***** Source data
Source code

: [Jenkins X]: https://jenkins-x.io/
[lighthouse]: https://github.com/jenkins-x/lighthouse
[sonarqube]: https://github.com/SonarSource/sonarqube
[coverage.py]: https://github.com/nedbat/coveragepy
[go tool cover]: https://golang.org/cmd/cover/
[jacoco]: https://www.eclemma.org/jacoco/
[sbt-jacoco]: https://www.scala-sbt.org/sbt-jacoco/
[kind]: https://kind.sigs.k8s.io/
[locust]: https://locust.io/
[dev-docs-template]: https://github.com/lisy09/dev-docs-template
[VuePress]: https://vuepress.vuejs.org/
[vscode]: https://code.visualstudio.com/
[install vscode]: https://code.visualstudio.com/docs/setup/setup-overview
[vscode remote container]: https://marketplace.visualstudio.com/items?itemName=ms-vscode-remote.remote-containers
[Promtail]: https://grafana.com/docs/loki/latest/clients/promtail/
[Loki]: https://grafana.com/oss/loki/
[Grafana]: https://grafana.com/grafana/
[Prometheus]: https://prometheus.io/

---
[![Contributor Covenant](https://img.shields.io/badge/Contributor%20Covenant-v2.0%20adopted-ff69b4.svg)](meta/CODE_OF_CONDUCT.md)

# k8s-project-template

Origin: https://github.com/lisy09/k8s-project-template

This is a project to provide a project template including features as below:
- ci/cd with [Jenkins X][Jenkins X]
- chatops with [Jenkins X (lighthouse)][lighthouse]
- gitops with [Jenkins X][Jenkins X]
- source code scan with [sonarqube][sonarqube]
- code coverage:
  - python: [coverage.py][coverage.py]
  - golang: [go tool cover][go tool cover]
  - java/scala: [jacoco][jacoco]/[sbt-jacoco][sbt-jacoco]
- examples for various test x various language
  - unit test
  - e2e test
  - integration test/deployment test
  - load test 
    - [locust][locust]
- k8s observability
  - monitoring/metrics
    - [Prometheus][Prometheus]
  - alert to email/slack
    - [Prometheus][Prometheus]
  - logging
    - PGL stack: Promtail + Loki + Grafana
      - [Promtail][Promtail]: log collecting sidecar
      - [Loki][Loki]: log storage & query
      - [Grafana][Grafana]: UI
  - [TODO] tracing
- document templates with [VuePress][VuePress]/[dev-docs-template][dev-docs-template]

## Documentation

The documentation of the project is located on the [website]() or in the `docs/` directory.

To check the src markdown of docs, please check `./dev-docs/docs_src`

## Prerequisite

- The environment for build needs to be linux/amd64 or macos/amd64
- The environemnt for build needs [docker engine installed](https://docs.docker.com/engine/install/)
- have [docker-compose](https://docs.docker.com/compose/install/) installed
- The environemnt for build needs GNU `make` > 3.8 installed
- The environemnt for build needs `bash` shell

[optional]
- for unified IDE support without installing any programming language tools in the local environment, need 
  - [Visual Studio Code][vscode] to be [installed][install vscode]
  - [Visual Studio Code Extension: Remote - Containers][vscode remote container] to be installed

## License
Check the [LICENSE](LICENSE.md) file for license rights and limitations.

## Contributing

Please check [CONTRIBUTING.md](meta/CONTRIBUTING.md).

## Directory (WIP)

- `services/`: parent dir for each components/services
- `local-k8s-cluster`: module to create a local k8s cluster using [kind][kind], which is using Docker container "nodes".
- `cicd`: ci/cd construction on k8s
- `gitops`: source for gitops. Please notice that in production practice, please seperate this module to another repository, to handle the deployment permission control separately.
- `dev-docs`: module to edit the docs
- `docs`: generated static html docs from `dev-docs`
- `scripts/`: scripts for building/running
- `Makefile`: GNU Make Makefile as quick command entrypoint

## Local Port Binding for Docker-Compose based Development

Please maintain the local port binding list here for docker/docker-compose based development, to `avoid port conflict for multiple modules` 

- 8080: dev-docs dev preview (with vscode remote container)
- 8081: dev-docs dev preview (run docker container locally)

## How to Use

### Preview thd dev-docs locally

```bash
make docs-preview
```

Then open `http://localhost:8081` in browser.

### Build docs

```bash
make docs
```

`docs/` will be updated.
**********
Out of the material above, output word for word the line with "To check the", the line with "for each components/services", and all lines between them, with nothing else.

To check the src markdown of docs, please check `./dev-docs/docs_src`

## Prerequisite

- The environment for build needs to be linux/amd64 or macos/amd64
- The environemnt for build needs [docker engine installed](https://docs.docker.com/engine/install/)
- have [docker-compose](https://docs.docker.com/compose/install/) installed
- The environemnt for build needs GNU `make` > 3.8 installed
- The environemnt for build needs `bash` shell

[optional]
- for unified IDE support without installing any programming language tools in the local environment, need 
  - [Visual Studio Code][vscode] to be [installed][install vscode]
  - [Visual Studio Code Extension: Remote - Containers][vscode remote container] to be installed

## License
Check the [LICENSE](LICENSE.md) file for license rights and limitations.

## Contributing

Please check [CONTRIBUTING.md](meta/CONTRIBUTING.md).

## Directory (WIP)

- `services/`: parent dir for each components/services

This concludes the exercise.